■ Problem description
Please return every line of the records that contains the word "gives".

■ Source material
↓↓↓

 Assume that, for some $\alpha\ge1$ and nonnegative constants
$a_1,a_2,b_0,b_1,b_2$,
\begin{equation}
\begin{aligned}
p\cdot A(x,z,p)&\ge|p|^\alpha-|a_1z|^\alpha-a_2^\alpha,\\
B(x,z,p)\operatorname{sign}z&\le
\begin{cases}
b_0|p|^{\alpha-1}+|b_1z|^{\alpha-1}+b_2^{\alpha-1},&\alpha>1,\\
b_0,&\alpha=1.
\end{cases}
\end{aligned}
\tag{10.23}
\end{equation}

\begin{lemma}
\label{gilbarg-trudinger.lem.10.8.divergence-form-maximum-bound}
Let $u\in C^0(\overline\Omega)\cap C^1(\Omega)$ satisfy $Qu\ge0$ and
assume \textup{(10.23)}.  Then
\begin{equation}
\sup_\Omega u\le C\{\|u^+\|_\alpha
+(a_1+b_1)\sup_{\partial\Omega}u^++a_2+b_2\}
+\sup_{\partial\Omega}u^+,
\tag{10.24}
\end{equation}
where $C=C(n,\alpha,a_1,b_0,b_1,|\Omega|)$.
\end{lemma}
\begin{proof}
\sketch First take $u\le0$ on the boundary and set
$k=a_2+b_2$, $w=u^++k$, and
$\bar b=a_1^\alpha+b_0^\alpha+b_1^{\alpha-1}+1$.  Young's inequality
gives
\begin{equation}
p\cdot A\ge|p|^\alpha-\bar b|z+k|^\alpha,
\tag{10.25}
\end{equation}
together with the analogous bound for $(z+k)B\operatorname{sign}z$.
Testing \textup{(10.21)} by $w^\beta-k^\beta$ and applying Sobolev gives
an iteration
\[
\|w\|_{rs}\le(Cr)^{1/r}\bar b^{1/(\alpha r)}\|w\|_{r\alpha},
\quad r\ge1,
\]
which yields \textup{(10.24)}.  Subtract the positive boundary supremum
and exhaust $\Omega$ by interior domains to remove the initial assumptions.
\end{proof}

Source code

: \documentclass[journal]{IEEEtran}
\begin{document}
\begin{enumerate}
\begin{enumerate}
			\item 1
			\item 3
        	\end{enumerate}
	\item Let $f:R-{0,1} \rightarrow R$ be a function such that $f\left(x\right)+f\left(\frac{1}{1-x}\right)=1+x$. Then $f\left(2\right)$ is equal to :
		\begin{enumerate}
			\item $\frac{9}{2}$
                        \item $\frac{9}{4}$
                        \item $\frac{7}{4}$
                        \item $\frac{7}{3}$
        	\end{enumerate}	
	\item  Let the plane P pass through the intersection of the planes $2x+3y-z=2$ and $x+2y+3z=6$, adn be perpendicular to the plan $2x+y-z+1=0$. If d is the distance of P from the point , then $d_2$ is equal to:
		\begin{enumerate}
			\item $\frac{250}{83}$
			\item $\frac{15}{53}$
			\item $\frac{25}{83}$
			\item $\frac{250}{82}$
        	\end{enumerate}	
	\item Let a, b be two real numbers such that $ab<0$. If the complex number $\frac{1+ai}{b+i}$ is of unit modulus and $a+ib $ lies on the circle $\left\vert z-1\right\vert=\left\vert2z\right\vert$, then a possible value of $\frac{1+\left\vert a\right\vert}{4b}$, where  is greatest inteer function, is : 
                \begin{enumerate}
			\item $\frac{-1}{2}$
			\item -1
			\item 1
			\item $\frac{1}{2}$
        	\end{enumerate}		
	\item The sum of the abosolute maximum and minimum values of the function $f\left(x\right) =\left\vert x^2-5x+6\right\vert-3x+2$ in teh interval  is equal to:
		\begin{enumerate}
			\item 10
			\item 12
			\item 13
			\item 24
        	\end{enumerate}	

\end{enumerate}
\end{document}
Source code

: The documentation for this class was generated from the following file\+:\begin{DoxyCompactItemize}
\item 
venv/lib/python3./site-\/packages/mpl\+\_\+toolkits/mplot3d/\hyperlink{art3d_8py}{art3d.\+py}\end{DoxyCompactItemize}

↑↑↑

■ Your solution
gives
Testing \textup{(10.21)} by $w^\beta-k^\beta$ and applying Sobolev gives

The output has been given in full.